◆ Prompt:
Scan the records for the word "between". Return each line where it is found.

+ + + + + + +

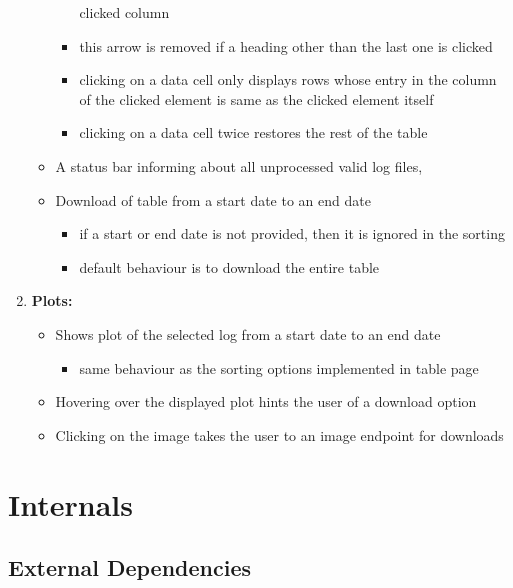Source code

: \documentclass[11pt]{scrartcl}
\begin{document}
\begin{enumerate}
\begin{itemize}
\begin{itemize}
        clicked column
      \item this arrow is removed if a heading other than the last one is clicked
      \item clicking on a data cell only displays rows whose entry in the column
        of the clicked element is same as the clicked element itself
      \item clicking on a data cell twice restores the rest of the table
    \end{itemize}
    \item A status bar informing about all unprocessed valid log files,
    \item Download of table from a start date to an end date
    \begin{itemize}
      \item if a start or end date is not provided, then it is ignored in the
        sorting
      \item default behaviour is to download the entire table
    \end{itemize}

    \end{itemize}
  \item \textbf{Plots:}
  \begin{itemize}
    \item Shows plot of the selected log from a start date to an end date
    \begin{itemize}
      \item same behaviour as the sorting options implemented in table page
    \end{itemize}
    \item Hovering over the displayed plot hints the user of a download option
    \item Clicking on the image takes the user to an image endpoint for downloads
  \end{itemize}

\end{enumerate}


\newpage 

\section{Internals}
\label{section:internals}

\subsection{External Dependencies}
\end{document}
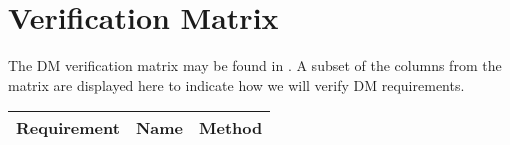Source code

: \section{Verification Matrix} \label{sect:vvm}

The DM verification matrix may be found in . A subset of the columns from the matrix are displayed
here to indicate how we will verify DM requirements.

\small

\begin{longtable}{|l|p{}|l|}
\hline
\textbf{Requirement} & \textbf{Name} &\textbf{Method} \\\hline

\end{longtable}

\normalsize
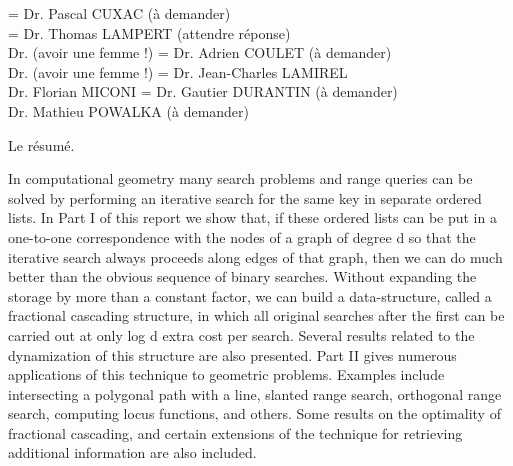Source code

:\documentclass[11pt]{template/thesul}
\begin{document}


\ThesisUL

\President={
    Dr. Pascal CUXAC (à demander)\\
}
\Rapporteurs ={
    Dr. Thomas LAMPERT (attendre réponse)\\
    Dr. (avoir une femme !)
}
\Examinateurs={
    Dr. Adrien COULET (à demander)\\
    Dr. (avoir une femme !)
}
\Encadrants={
    Dr. Jean-Charles LAMIREL\\
    Dr. Florian MICONI
}
\Invites={
    Dr. Gautier DURANTIN (à demander)\\
    Dr. Mathieu POWALKA (à demander)
}

\MakeThesisTitlePage



\NumberAbstractPages
\begin{ThesisAbstract}

    \begin{FrenchAbstract}
        Le résumé.
    \end{FrenchAbstract}

    \begin{EnglishAbstract}
        In computational geometry many search problems and range queries can be solved by performing an iterative search for the same key in separate ordered lists.  In Part I of this report we show that, if these ordered lists can be put in a one-to-one correspondence with the nodes of a graph of degree  d  so that the iterative search always proceeds along edges of that graph, then we can do much better than the obvious sequence of binary searches. Without expanding the storage by more than a constant factor, we can build a data-structure, called a fractional cascading structure, in which all original searches after the first can be carried out at only  log d  extra cost per search.  Several results related to the dynamization of this structure are also presented. Part II gives  numerous applications of this technique to geometric problems.
        Examples include intersecting a polygonal path with a line, slanted range search, orthogonal range search, computing locus functions, and others. Some results on the optimality of fractional cascading, and certain extensions of the technique for retrieving additional information are also included.
    \end{EnglishAbstract}
\end{ThesisAbstract}
\end{document}
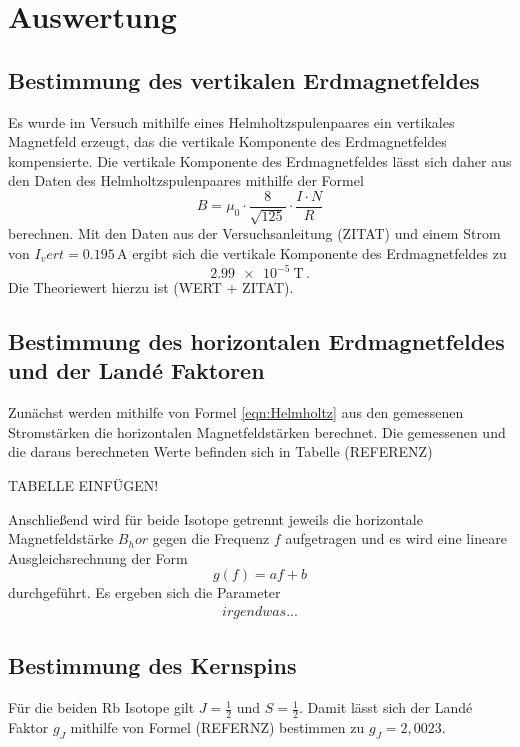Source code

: \section{Auswertung}
\label{sec:Auswertung}

\subsection{Bestimmung des vertikalen Erdmagnetfeldes}
\label{subsec:vertikal}

Es wurde im Versuch mithilfe eines Helmholtzspulenpaares ein vertikales Magnetfeld
erzeugt, das die vertikale Komponente des Erdmagnetfeldes kompensierte. Die vertikale
Komponente des Erdmagnetfeldes lässt sich daher aus den Daten des Helmholtzspulenpaares
mithilfe der Formel
\begin{equation}
    B= \mu_0 \cdot  \frac{8}{\sqrt {125}}\cdot \frac{I\cdot N}{R}
    \label{eqn:Helmholtz}
\end{equation}
berechnen. Mit den Daten aus der Versuchsanleitung (ZITAT) und einem Strom von
$I_vert=0.195\,$A ergibt sich die vertikale Komponente des Erdmagnetfeldes zu
\begin{equation*}
  \SI{2.99e-5}{\tesla}\,.
\end{equation*}
Die Theoriewert hierzu ist (WERT + ZITAT).

\subsection{Bestimmung des horizontalen Erdmagnetfeldes und der Landé Faktoren}
\label{subsec:horizontal}

Zunächst werden mithilfe von Formel \eqref{eqn:Helmholtz} aus den gemessenen Stromstärken
die horizontalen Magnetfeldstärken berechnet. Die gemessenen und die daraus berechneten Werte befinden sich
in Tabelle (REFERENZ)

TABELLE EINFÜGEN!

Anschließend wird für beide Isotope getrennt jeweils die horizontale Magnetfeldstärke $B_hor$
gegen die Frequenz $f$ aufgetragen und es wird eine lineare Ausgleichsrechnung der Form
\begin{equation*}
  g(f)=af+b
\end{equation*}
durchgeführt. Es ergeben sich die Parameter
\begin{align*}
 irgendwas...
\end{align*}


\subsection{Bestimmung des Kernspins}
\label{subsec:Kernspin}

Für die beiden Rb Isotope gilt $J=\frac{1}{2}$ und $S=\frac{1}{2}$. Damit lässt sich
der Landé Faktor $g_J$ mithilfe von Formel (REFERNZ) bestimmen zu $g_J=2{,}0023$.
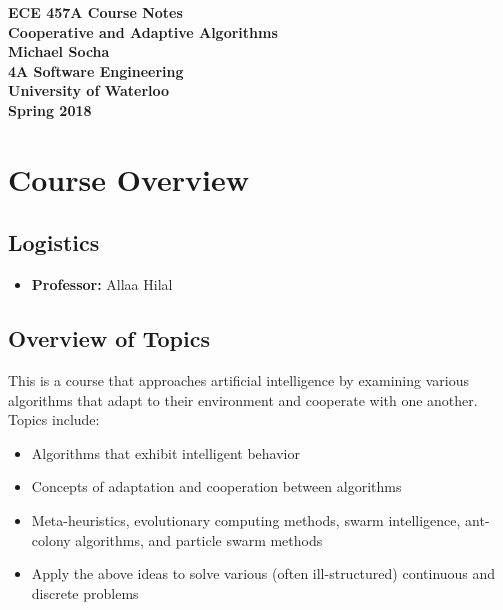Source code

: \documentclass[12pt,titlepage]{article}
\begin{document}
  \begin{titlepage}
    \vspace*{\fill}
    \centering

    \textbf{\Huge ECE 457A Course Notes} \\ [0.4em]
    \textbf{\Large Cooperative and Adaptive Algorithms} \\ [1em]
    \textbf{\Large Michael Socha} \\ [1em]
    \textbf{\large 4A Software Engineering} \\
    \textbf{\large University of Waterloo} \\
    \textbf{\large Spring 2018} \\
    \vspace*{\fill}
  \end{titlepage}

  \newpage 


  \tableofcontents

  \newpage


  \section{Course Overview}
    \subsection{Logistics}
      \begin{itemize}
        \item \textbf{Professor:} Allaa Hilal
      \end{itemize}

    \subsection{Overview of Topics}
      This is a course that approaches artificial intelligence by examining various algorithms that adapt to their
      environment and cooperate with one another. Topics include:
      \begin{itemize}
        \item Algorithms that exhibit intelligent behavior
        \item Concepts of adaptation and cooperation between algorithms
        \item Meta-heuristics, evolutionary computing methods, swarm intelligence, ant-colony algorithms, and particle
        swarm methods
        \item Apply the above ideas to solve various (often ill-structured) continuous and discrete problems
      \end{itemize}
\end{document}
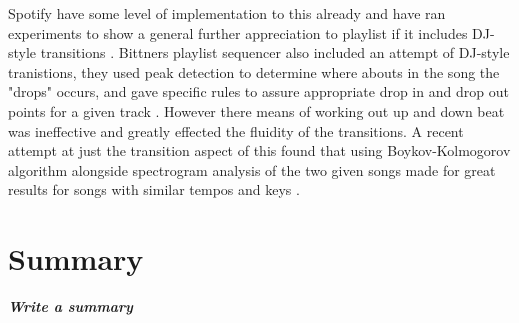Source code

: Spotify have some level of implementation to this already and have ran experiments to show a general further appreciation to playlist if it includes DJ-style transitions \citep{bittner_automatic_2017}. Bittners playlist sequencer also included an attempt of DJ-style tranistions, they used peak detection to determine where abouts in the song the "drops" occurs, and gave specific rules to assure appropriate drop in and drop out points for a given track \citep{bittner_automatic_2017}.  However there means of working out up and down beat was ineffective and greatly effected the fluidity of the transitions. A recent attempt at just the transition aspect of this found that using Boykov-Kolmogorov algorithm alongside spectrogram analysis of the two given songs made for great results for songs with similar tempos and keys \citep{robinson_automated_2023}.

\section{Summary}
\textbf{\textit{Write a summary}}

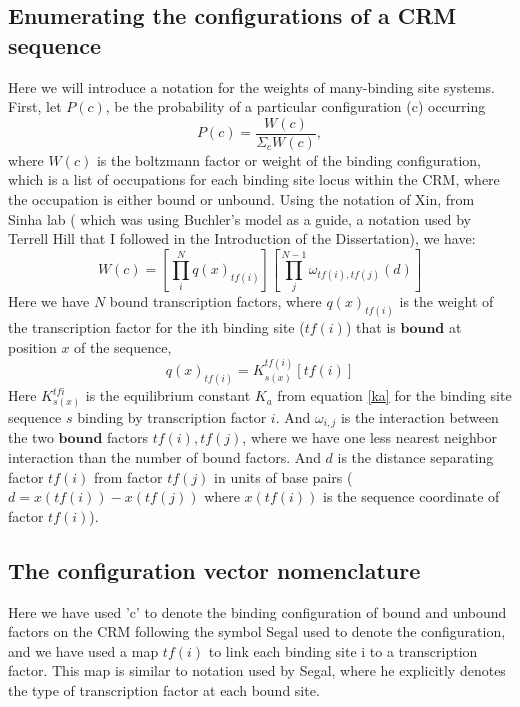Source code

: \subsection{Enumerating the configurations of a CRM sequence }

 Here we will introduce a notation for the weights of many-binding site systems.  First, let $P(c)$, be the probability of a particular configuration (c) occurring
\begin{equation}\label{mbody}
    P(c) = \frac{W(c)}{\Sigma_c W(c)},
\end{equation}
where $ W(c)$ is the boltzmann factor or weight of the binding configuration, which is a list of occupations for each binding site locus within the CRM, where the occupation is either bound or unbound.   Using the notation of Xin, from Sinha lab ( which was using Buchler's model as a guide\cite{pmid20862354}\cite{pmid12702751}, a notation used by Terrell Hill that I followed in the Introduction of the Dissertation), we have:
\begin{equation}\label{wc}
    W(c)=  [\prod_i^N q(x)_{tf(i)} ] [\prod_{j}^{N-1} \omega_{tf(i),tf(j)}(d)]
\end{equation}
Here we have $N$ bound transcription factors, where $q(x)_{tf(i)}$ is the weight of the transcription factor for the ith binding site ($tf(i)$) that is $\textbf{bound}$ at position $x$ of the sequence, 
\begin{equation}\label{partitionf}
    q(x)_{tf(i)} = K_{s(x)}^{tf(i)} [tf(i)]
\end{equation}
Here $ K_{s(x)}^{tf{i}}$ is the equilibrium constant $K_a$ from equation \eqref{ka} for the binding site sequence $s$ binding by transcription factor $i$.  And $\omega_{i,j}$ is the interaction between the two $\textbf{bound}$ factors $tf(i),tf(j)$, where we have one less nearest neighbor interaction than the number of bound factors.  And $d$ is the distance separating factor $tf(i)$ from factor $tf(j)$ in units of base pairs ( $d = x(tf(i)) - x(tf(j))$ where $x(tf(i))$ is the sequence coordinate of factor $tf(i)$).
\subsection{The configuration vector nomenclature}

 Here we have used 'c' to denote the binding configuration of bound and unbound factors on the CRM following the symbol Segal used to denote the configuration, and we have used a map $tf(i)$ to link each binding site i to a transcription factor.  This map is similar to notation used by Segal, where he explicitly denotes the type of transcription factor at each bound site.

+ + + + + + +

◆ Solution:
        \item Concepts of adaptation and cooperation between algorithms
Here $ K_{s(x)}^{tf{i}}$ is the equilibrium constant $K_a$ from equation \eqref{ka} for the binding site sequence $s$ binding by transcription factor $i$.  And $\omega_{i,j}$ is the interaction between the two $\textbf{bound}$ factors $tf(i),tf(j)$, where we have one less nearest neighbor interaction than the number of bound factors.  And $d$ is the distance separating factor $tf(i)$ from factor $tf(j)$ in units of base pairs ( $d = x(tf(i)) - x(tf(j))$ where $x(tf(i))$ is the sequence coordinate of factor $tf(i)$).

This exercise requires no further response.